[Stored data entries]
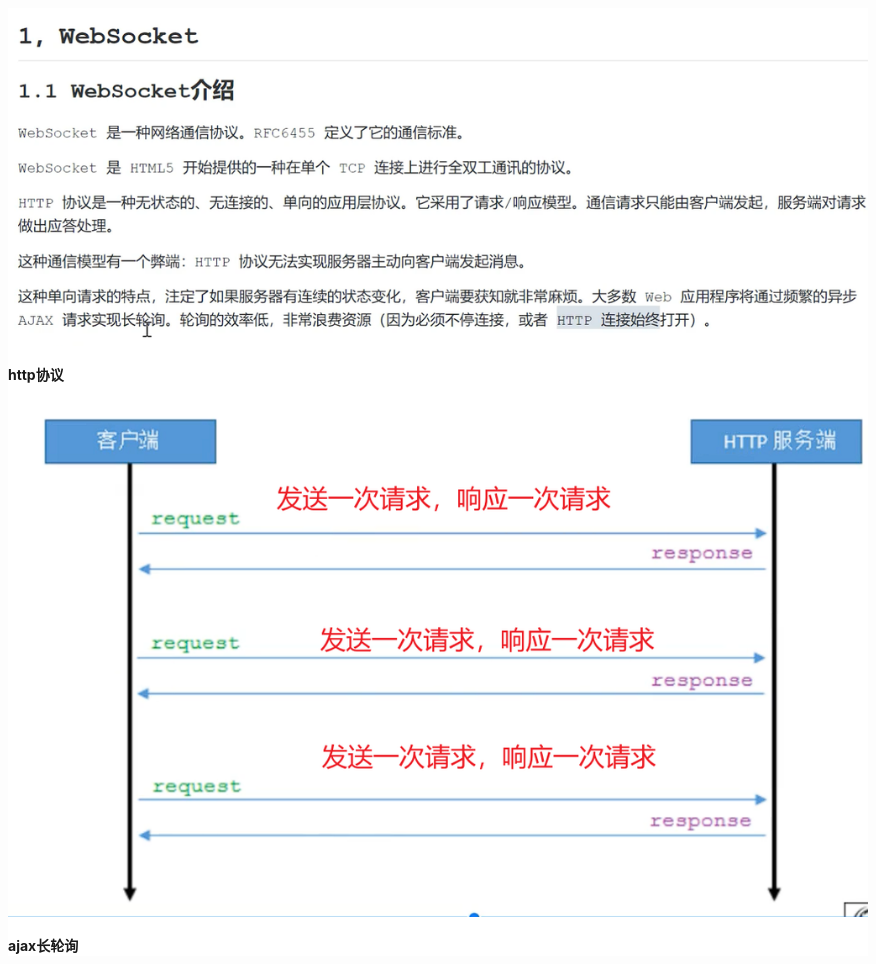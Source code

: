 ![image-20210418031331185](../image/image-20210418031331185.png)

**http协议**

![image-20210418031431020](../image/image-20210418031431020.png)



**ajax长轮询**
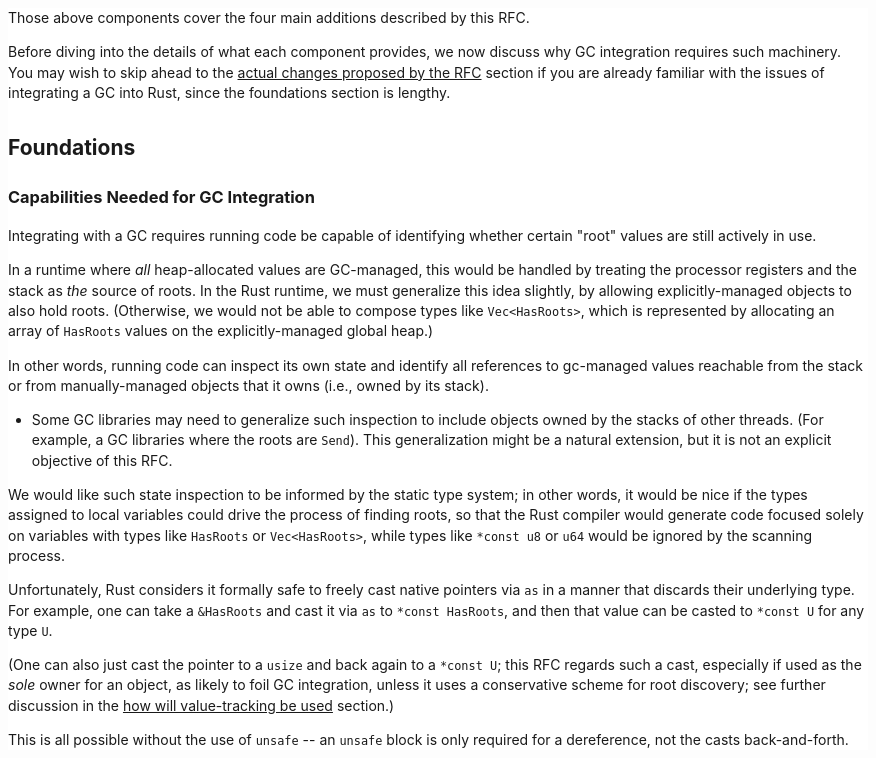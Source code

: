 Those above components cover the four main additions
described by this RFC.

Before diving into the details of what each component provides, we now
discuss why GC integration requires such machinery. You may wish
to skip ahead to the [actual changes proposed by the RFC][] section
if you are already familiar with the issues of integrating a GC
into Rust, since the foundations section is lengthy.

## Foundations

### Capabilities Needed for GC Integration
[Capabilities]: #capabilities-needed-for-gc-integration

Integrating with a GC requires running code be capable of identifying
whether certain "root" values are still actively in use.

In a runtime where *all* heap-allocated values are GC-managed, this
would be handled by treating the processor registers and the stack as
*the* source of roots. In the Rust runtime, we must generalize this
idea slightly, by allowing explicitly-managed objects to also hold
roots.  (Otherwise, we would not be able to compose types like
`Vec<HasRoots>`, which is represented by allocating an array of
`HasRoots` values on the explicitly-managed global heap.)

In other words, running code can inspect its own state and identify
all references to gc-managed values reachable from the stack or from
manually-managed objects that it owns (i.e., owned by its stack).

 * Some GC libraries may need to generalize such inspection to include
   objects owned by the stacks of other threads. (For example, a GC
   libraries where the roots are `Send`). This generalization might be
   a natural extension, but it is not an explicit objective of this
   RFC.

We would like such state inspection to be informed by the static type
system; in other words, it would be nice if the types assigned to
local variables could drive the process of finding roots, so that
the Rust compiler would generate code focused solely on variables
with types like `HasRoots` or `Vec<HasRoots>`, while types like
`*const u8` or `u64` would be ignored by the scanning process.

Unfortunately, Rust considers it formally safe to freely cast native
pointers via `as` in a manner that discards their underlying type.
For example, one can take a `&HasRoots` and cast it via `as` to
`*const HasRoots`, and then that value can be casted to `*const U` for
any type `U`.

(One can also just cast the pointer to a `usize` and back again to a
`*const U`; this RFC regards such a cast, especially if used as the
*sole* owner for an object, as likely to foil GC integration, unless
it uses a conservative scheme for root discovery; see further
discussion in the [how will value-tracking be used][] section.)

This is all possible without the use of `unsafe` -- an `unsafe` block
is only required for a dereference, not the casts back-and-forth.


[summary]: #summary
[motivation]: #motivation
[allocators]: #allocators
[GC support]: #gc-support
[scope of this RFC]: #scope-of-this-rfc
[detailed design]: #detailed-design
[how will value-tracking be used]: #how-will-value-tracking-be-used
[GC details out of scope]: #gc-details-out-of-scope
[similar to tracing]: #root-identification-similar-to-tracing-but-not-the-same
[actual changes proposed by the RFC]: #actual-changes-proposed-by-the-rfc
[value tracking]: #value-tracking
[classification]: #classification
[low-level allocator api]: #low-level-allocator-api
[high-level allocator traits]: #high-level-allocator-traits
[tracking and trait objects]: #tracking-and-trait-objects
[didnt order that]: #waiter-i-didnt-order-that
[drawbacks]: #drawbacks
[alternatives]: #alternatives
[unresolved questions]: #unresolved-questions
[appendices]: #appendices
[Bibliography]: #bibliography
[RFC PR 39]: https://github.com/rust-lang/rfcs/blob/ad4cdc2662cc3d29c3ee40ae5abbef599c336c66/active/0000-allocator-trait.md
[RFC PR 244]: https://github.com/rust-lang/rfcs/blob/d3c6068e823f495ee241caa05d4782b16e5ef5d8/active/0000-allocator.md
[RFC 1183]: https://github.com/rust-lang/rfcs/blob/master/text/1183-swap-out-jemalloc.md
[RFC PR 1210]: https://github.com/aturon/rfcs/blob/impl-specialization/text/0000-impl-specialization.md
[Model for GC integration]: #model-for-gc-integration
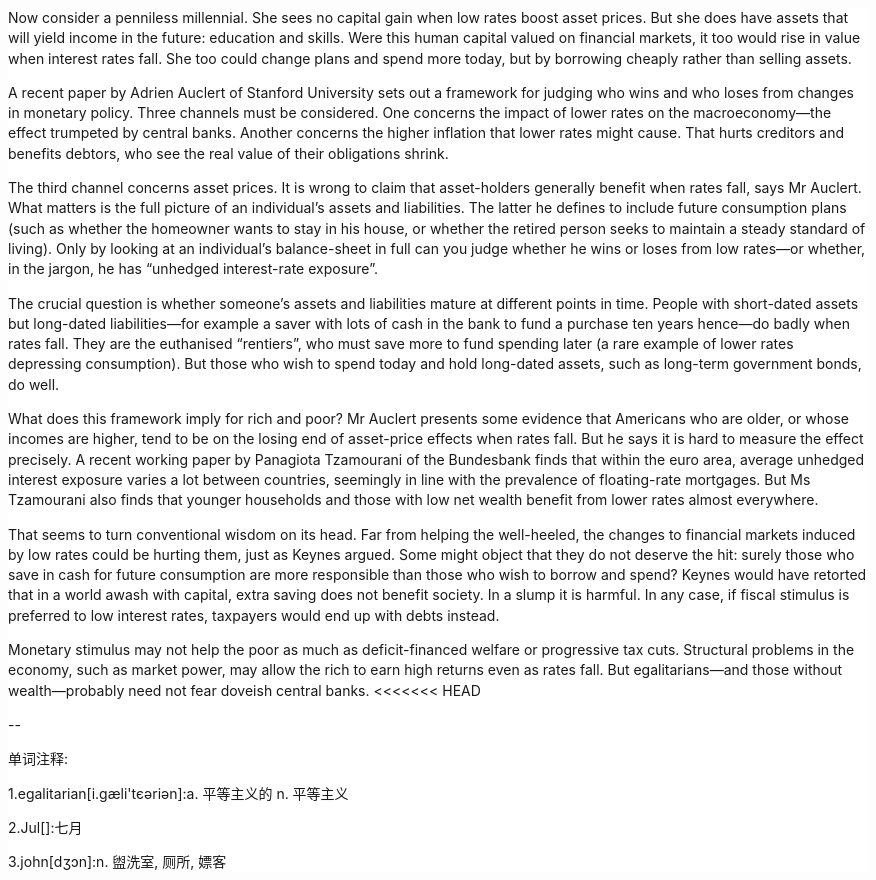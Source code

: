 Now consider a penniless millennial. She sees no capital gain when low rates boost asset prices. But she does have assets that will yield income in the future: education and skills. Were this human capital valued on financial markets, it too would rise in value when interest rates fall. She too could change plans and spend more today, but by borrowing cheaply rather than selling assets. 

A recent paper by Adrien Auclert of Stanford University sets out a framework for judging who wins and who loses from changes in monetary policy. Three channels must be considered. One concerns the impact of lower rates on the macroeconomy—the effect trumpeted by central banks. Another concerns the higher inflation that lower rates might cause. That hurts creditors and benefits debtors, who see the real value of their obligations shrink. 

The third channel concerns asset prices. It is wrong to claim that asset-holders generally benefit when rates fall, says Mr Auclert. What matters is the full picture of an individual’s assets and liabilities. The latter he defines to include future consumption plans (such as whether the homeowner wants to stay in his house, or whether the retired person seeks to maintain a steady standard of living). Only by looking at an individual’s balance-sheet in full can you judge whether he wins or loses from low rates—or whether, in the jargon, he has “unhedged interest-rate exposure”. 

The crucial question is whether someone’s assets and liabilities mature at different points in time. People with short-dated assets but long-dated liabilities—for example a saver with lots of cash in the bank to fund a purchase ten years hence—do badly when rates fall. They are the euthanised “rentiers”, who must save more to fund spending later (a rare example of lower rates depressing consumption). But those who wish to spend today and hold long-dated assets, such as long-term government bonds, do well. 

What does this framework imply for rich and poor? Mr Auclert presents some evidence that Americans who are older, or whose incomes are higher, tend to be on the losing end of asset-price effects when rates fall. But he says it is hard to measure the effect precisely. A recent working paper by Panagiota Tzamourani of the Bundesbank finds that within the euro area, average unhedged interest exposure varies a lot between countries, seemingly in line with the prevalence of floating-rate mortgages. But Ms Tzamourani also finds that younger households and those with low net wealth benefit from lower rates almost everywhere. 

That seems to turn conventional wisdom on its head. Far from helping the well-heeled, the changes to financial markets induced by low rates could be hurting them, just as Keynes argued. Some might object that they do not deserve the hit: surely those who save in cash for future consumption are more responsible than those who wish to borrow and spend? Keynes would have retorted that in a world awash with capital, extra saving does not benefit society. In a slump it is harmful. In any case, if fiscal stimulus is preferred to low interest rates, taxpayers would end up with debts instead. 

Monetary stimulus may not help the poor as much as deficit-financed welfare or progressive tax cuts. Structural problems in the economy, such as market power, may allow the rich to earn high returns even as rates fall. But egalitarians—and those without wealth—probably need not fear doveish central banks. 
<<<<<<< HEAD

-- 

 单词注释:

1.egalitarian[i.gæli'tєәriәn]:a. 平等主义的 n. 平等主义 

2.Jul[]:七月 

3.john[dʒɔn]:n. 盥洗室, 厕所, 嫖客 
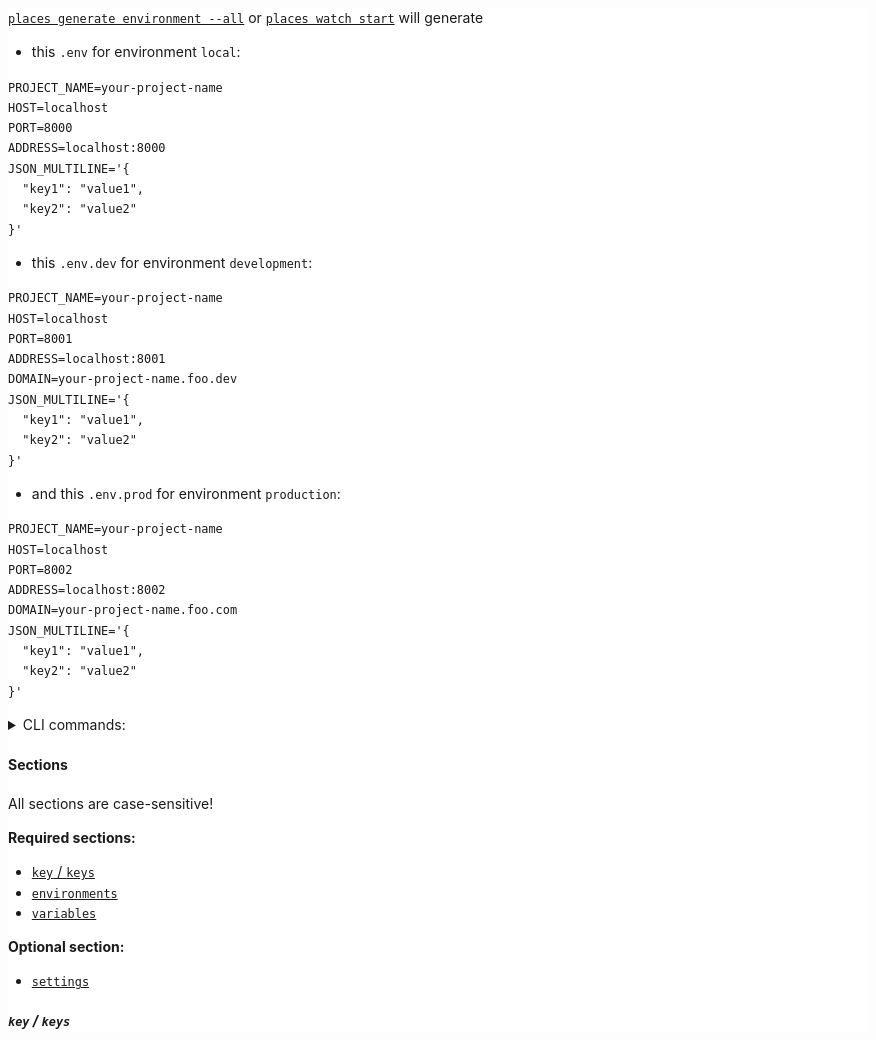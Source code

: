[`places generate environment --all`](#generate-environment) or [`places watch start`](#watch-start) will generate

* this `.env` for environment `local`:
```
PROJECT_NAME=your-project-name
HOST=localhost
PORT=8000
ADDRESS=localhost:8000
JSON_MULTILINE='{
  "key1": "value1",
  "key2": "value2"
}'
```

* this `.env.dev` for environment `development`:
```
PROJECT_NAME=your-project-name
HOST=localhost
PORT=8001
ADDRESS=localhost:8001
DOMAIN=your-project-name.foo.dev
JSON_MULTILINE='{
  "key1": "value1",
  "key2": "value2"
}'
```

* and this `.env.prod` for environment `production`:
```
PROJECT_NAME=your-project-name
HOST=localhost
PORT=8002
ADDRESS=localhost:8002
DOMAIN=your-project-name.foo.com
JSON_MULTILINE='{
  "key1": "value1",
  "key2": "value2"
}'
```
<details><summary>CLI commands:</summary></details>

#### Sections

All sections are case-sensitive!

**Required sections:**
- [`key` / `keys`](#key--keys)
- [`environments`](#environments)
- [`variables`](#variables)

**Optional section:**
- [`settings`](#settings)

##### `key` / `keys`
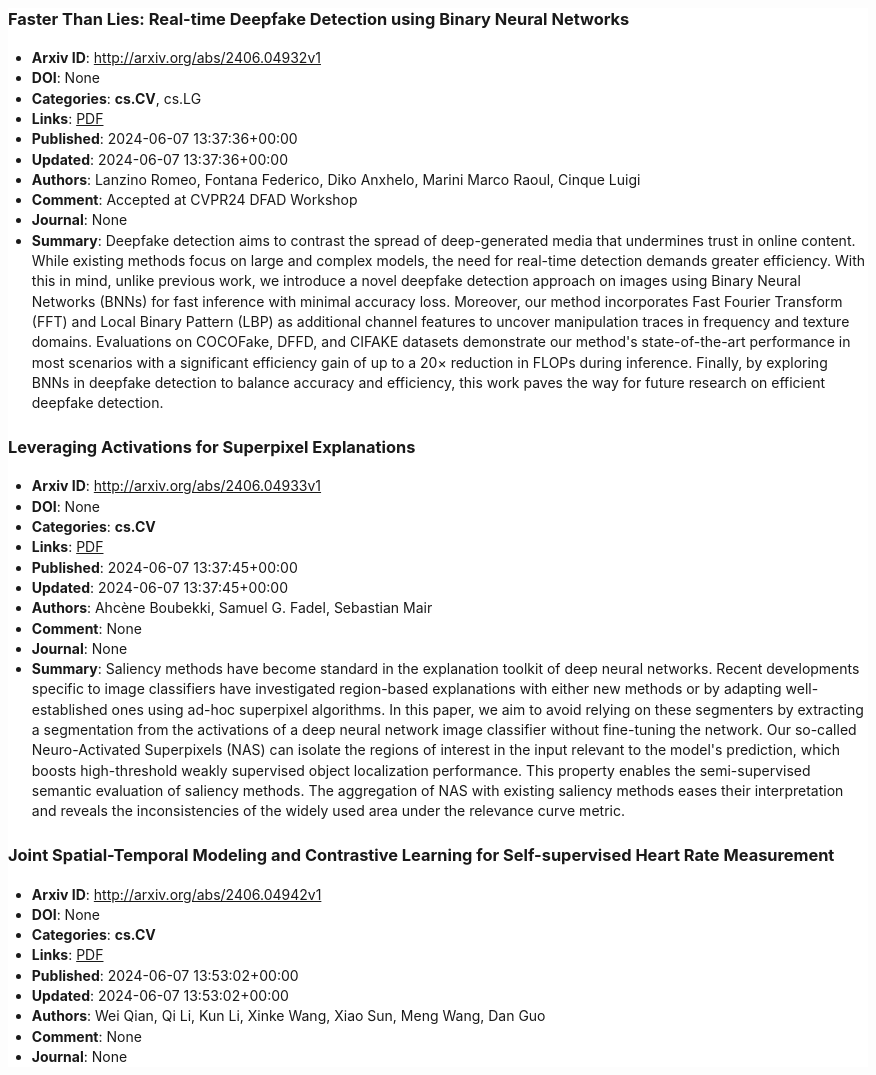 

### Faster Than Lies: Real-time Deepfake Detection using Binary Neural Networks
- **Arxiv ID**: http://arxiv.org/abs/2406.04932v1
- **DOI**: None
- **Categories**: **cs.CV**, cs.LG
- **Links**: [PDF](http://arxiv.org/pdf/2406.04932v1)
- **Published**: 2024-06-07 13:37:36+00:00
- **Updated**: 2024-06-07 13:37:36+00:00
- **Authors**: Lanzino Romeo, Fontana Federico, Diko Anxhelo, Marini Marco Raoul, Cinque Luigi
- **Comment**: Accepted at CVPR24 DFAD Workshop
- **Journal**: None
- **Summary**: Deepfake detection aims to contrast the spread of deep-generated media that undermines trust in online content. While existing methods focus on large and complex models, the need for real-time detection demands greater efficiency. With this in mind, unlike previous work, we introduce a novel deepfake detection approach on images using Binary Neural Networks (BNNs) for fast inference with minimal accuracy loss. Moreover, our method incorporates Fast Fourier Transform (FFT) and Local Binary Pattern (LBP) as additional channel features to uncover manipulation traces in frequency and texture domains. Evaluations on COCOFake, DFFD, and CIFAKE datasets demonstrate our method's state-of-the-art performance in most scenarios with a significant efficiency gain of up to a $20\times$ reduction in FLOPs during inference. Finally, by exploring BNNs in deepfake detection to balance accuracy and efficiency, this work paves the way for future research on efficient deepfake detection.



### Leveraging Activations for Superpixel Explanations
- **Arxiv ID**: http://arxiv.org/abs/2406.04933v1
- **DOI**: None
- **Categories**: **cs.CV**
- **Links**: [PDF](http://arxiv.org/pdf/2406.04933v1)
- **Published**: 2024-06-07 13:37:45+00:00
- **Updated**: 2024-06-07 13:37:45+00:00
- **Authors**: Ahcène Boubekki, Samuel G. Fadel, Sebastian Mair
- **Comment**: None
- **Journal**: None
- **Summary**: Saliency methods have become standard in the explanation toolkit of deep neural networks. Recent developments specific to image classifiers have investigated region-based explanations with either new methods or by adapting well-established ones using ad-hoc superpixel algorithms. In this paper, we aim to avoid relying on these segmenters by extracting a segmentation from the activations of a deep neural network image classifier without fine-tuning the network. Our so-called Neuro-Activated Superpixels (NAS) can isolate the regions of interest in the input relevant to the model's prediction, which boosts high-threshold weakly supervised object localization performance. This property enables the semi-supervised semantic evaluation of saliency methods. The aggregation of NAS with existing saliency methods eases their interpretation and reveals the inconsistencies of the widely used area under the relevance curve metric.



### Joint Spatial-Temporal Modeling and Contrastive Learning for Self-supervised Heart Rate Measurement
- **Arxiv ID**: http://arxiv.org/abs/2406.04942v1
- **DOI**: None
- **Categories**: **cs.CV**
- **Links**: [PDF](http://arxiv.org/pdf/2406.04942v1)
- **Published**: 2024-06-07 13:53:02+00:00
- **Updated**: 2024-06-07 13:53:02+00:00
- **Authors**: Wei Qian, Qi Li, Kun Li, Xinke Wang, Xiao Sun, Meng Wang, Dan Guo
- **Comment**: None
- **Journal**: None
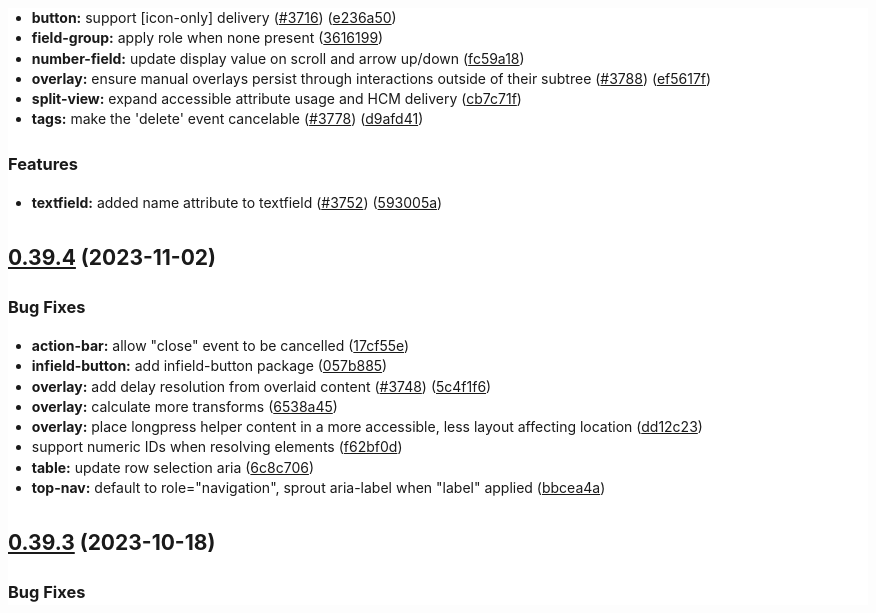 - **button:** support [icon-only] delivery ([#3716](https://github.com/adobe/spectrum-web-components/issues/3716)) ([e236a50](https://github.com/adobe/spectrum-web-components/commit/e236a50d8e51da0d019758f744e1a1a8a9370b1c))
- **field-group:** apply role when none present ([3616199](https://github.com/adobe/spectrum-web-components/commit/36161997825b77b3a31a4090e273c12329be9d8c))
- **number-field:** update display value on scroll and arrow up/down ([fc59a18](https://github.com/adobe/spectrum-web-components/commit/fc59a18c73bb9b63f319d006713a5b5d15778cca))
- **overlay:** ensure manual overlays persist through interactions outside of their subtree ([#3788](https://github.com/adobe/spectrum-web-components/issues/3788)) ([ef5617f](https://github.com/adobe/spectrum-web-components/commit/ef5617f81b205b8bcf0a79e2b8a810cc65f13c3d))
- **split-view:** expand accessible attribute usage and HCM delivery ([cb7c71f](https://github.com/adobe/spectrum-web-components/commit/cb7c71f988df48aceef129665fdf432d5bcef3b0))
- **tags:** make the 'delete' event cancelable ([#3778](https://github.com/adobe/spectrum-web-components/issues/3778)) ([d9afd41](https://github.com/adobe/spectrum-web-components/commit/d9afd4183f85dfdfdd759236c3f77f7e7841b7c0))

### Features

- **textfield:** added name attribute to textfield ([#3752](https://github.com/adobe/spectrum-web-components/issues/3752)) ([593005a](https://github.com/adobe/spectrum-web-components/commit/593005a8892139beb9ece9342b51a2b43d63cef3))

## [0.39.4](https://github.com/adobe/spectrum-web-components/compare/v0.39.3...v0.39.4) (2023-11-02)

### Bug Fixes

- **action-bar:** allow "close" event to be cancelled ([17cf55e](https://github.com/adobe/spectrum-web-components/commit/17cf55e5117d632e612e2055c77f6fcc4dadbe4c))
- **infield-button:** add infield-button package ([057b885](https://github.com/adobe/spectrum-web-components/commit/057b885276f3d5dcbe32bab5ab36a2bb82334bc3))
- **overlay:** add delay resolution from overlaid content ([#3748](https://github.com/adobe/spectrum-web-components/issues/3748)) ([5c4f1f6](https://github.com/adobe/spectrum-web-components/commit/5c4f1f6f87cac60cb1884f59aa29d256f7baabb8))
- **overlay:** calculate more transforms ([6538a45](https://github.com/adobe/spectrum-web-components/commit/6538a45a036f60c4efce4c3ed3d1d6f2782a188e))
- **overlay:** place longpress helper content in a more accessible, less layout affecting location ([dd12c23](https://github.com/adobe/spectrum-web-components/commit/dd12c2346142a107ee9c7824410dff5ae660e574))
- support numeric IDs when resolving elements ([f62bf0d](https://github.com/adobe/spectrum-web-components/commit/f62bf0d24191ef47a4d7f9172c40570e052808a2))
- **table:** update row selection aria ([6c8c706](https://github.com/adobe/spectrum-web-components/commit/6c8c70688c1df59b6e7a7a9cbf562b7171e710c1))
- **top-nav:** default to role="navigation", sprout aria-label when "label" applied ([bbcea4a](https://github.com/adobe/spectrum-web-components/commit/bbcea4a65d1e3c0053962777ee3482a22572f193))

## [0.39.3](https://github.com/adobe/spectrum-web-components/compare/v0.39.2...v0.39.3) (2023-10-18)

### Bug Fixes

* **What you are asked to do**
Before answering, find the line with "### Capabilities Needed for GC Integration" in the records above; then reproduce exactly each line from the first through that line, leaving out pictures.

* **Solution to the problem**
Source code

: ![image-20210418031331185](../image/image-20210418031331185.png)

**http协议**

![image-20210418031431020](../image/image-20210418031431020.png)



**ajax长轮询**
Source code

: Those above components cover the four main additions
described by this RFC.

Before diving into the details of what each component provides, we now
discuss why GC integration requires such machinery. You may wish
to skip ahead to the [actual changes proposed by the RFC][] section
if you are already familiar with the issues of integrating a GC
into Rust, since the foundations section is lengthy.

## Foundations

### Capabilities Needed for GC Integration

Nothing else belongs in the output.